── RECORDS SUPPLIED
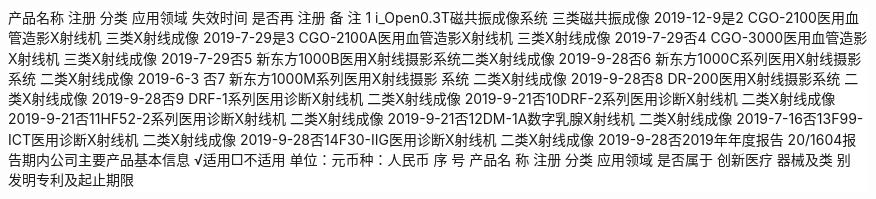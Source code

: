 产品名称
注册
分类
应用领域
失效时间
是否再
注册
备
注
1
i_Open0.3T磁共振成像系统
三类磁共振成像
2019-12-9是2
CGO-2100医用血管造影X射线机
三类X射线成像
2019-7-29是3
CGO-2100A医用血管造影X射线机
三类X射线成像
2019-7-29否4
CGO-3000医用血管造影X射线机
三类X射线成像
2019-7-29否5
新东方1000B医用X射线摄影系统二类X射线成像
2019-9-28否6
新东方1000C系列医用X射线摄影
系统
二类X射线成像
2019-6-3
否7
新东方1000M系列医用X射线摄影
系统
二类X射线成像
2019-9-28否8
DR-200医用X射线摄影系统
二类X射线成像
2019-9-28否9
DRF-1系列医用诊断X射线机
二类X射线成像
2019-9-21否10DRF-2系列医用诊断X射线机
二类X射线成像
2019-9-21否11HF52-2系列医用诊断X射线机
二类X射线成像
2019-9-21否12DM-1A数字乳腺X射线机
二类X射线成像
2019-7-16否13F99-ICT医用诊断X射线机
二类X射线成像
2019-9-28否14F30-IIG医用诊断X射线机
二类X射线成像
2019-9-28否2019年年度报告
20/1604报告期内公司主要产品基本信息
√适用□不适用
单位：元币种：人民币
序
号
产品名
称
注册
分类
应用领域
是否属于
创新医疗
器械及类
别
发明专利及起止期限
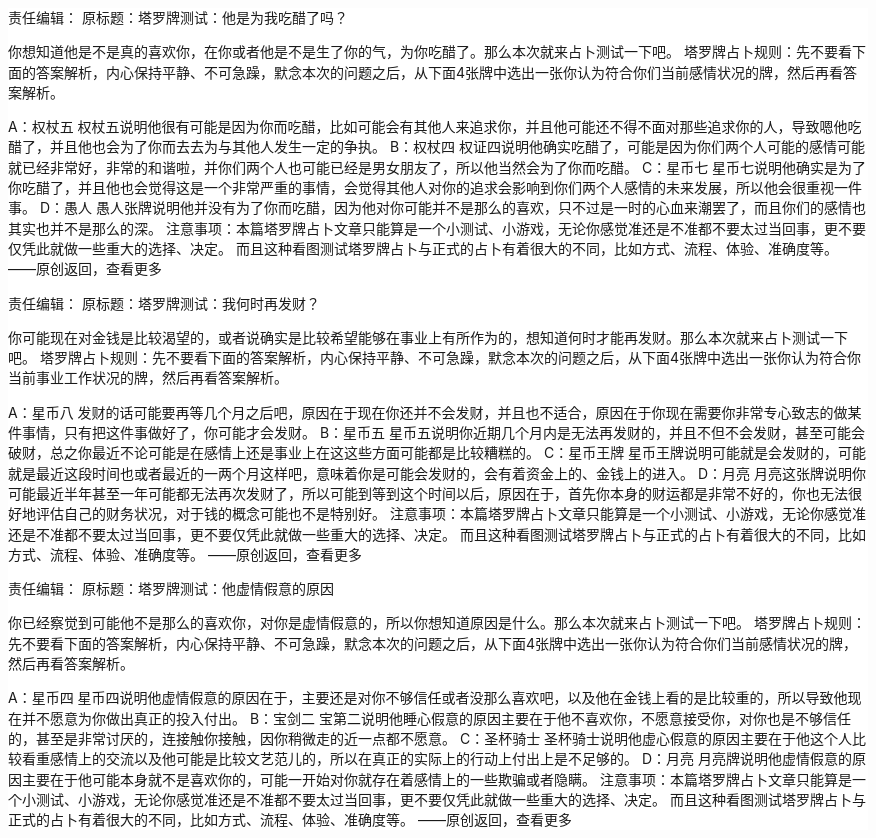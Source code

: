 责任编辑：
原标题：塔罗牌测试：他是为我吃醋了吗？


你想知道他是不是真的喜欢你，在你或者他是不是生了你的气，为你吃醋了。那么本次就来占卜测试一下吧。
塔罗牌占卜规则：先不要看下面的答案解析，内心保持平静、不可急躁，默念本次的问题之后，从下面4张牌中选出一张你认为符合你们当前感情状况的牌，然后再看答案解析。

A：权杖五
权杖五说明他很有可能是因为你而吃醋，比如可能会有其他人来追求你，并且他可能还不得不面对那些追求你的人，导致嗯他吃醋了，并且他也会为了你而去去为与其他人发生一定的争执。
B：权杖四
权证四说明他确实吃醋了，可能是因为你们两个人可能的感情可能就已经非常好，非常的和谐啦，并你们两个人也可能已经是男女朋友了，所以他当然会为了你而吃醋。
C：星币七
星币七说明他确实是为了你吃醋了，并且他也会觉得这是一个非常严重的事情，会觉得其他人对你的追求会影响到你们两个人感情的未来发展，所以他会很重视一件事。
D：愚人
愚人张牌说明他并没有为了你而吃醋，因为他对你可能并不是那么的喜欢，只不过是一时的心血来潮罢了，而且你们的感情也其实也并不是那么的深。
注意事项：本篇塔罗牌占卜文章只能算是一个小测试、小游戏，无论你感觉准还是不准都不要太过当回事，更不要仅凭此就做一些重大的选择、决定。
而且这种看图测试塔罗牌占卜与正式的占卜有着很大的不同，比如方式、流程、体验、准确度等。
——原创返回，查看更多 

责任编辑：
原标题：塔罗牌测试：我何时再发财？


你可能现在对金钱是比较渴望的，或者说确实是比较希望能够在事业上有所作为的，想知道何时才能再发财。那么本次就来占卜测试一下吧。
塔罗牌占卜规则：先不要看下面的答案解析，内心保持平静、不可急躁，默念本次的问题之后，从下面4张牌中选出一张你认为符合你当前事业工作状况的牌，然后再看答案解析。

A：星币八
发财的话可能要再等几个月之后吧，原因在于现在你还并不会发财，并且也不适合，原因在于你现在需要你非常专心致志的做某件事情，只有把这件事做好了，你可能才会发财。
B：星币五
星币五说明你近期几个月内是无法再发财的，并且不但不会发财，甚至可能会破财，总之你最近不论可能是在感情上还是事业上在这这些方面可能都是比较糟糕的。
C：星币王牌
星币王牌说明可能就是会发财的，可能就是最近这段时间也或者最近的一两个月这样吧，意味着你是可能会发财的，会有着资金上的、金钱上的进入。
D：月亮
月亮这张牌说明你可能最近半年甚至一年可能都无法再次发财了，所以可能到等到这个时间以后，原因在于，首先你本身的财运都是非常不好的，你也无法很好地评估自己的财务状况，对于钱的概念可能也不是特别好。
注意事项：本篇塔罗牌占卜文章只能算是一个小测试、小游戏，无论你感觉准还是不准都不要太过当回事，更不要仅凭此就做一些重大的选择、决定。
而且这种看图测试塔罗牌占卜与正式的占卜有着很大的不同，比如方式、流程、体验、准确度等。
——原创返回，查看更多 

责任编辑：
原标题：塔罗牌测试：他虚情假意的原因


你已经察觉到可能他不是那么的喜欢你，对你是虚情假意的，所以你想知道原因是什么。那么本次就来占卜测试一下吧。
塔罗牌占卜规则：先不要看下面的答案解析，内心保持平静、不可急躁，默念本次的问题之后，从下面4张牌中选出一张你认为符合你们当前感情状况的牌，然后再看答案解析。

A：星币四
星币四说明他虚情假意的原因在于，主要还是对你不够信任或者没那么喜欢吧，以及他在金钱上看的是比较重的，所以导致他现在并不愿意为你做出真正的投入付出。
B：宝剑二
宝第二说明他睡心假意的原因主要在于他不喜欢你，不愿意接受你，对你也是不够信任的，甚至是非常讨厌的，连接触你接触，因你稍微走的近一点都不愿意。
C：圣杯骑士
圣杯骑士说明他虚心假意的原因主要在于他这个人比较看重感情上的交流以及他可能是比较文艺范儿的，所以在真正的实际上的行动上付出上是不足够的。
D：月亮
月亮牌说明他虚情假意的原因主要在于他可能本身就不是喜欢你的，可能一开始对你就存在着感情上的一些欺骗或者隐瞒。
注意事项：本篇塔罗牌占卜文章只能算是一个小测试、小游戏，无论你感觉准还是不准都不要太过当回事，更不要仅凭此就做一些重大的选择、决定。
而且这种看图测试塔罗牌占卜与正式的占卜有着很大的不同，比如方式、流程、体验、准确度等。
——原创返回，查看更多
────
# [REQUIRED ACTION]
Please repeat the records above word for word, and do not include the pictures.

# [SOLUTION BELOW]
Source code

: 产品名称
注册
分类
应用领域
失效时间
是否再
注册
备
注
1
i_Open0.3T磁共振成像系统
三类磁共振成像
2019-12-9是2
CGO-2100医用血管造影X射线机
三类X射线成像
2019-7-29是3
CGO-2100A医用血管造影X射线机
三类X射线成像
2019-7-29否4
CGO-3000医用血管造影X射线机
三类X射线成像
2019-7-29否5
新东方1000B医用X射线摄影系统二类X射线成像
2019-9-28否6
新东方1000C系列医用X射线摄影
系统
二类X射线成像
2019-6-3
否7
新东方1000M系列医用X射线摄影
系统
二类X射线成像
2019-9-28否8
DR-200医用X射线摄影系统
二类X射线成像
2019-9-28否9
DRF-1系列医用诊断X射线机
二类X射线成像
2019-9-21否10DRF-2系列医用诊断X射线机
二类X射线成像
2019-9-21否11HF52-2系列医用诊断X射线机
二类X射线成像
2019-9-21否12DM-1A数字乳腺X射线机
二类X射线成像
2019-7-16否13F99-ICT医用诊断X射线机
二类X射线成像
2019-9-28否14F30-IIG医用诊断X射线机
二类X射线成像
2019-9-28否2019年年度报告
20/1604报告期内公司主要产品基本信息
√适用□不适用
单位：元币种：人民币
序
号
产品名
称
注册
分类
应用领域
是否属于
创新医疗
器械及类
别
发明专利及起止期限
Source code

: 责任编辑：
原标题：塔罗牌测试：他是为我吃醋了吗？


你想知道他是不是真的喜欢你，在你或者他是不是生了你的气，为你吃醋了。那么本次就来占卜测试一下吧。
塔罗牌占卜规则：先不要看下面的答案解析，内心保持平静、不可急躁，默念本次的问题之后，从下面4张牌中选出一张你认为符合你们当前感情状况的牌，然后再看答案解析。

A：权杖五
权杖五说明他很有可能是因为你而吃醋，比如可能会有其他人来追求你，并且他可能还不得不面对那些追求你的人，导致嗯他吃醋了，并且他也会为了你而去去为与其他人发生一定的争执。
B：权杖四
权证四说明他确实吃醋了，可能是因为你们两个人可能的感情可能就已经非常好，非常的和谐啦，并你们两个人也可能已经是男女朋友了，所以他当然会为了你而吃醋。
C：星币七
星币七说明他确实是为了你吃醋了，并且他也会觉得这是一个非常严重的事情，会觉得其他人对你的追求会影响到你们两个人感情的未来发展，所以他会很重视一件事。
D：愚人
愚人张牌说明他并没有为了你而吃醋，因为他对你可能并不是那么的喜欢，只不过是一时的心血来潮罢了，而且你们的感情也其实也并不是那么的深。
注意事项：本篇塔罗牌占卜文章只能算是一个小测试、小游戏，无论你感觉准还是不准都不要太过当回事，更不要仅凭此就做一些重大的选择、决定。
而且这种看图测试塔罗牌占卜与正式的占卜有着很大的不同，比如方式、流程、体验、准确度等。
——原创返回，查看更多 

责任编辑：
原标题：塔罗牌测试：我何时再发财？


你可能现在对金钱是比较渴望的，或者说确实是比较希望能够在事业上有所作为的，想知道何时才能再发财。那么本次就来占卜测试一下吧。
塔罗牌占卜规则：先不要看下面的答案解析，内心保持平静、不可急躁，默念本次的问题之后，从下面4张牌中选出一张你认为符合你当前事业工作状况的牌，然后再看答案解析。

A：星币八
发财的话可能要再等几个月之后吧，原因在于现在你还并不会发财，并且也不适合，原因在于你现在需要你非常专心致志的做某件事情，只有把这件事做好了，你可能才会发财。
B：星币五
星币五说明你近期几个月内是无法再发财的，并且不但不会发财，甚至可能会破财，总之你最近不论可能是在感情上还是事业上在这这些方面可能都是比较糟糕的。
C：星币王牌
星币王牌说明可能就是会发财的，可能就是最近这段时间也或者最近的一两个月这样吧，意味着你是可能会发财的，会有着资金上的、金钱上的进入。
D：月亮
月亮这张牌说明你可能最近半年甚至一年可能都无法再次发财了，所以可能到等到这个时间以后，原因在于，首先你本身的财运都是非常不好的，你也无法很好地评估自己的财务状况，对于钱的概念可能也不是特别好。
注意事项：本篇塔罗牌占卜文章只能算是一个小测试、小游戏，无论你感觉准还是不准都不要太过当回事，更不要仅凭此就做一些重大的选择、决定。
而且这种看图测试塔罗牌占卜与正式的占卜有着很大的不同，比如方式、流程、体验、准确度等。
——原创返回，查看更多 

责任编辑：
原标题：塔罗牌测试：他虚情假意的原因


你已经察觉到可能他不是那么的喜欢你，对你是虚情假意的，所以你想知道原因是什么。那么本次就来占卜测试一下吧。
塔罗牌占卜规则：先不要看下面的答案解析，内心保持平静、不可急躁，默念本次的问题之后，从下面4张牌中选出一张你认为符合你们当前感情状况的牌，然后再看答案解析。

A：星币四
星币四说明他虚情假意的原因在于，主要还是对你不够信任或者没那么喜欢吧，以及他在金钱上看的是比较重的，所以导致他现在并不愿意为你做出真正的投入付出。
B：宝剑二
宝第二说明他睡心假意的原因主要在于他不喜欢你，不愿意接受你，对你也是不够信任的，甚至是非常讨厌的，连接触你接触，因你稍微走的近一点都不愿意。
C：圣杯骑士
圣杯骑士说明他虚心假意的原因主要在于他这个人比较看重感情上的交流以及他可能是比较文艺范儿的，所以在真正的实际上的行动上付出上是不足够的。
D：月亮
月亮牌说明他虚情假意的原因主要在于他可能本身就不是喜欢你的，可能一开始对你就存在着感情上的一些欺骗或者隐瞒。
注意事项：本篇塔罗牌占卜文章只能算是一个小测试、小游戏，无论你感觉准还是不准都不要太过当回事，更不要仅凭此就做一些重大的选择、决定。
而且这种看图测试塔罗牌占卜与正式的占卜有着很大的不同，比如方式、流程、体验、准确度等。
——原创返回，查看更多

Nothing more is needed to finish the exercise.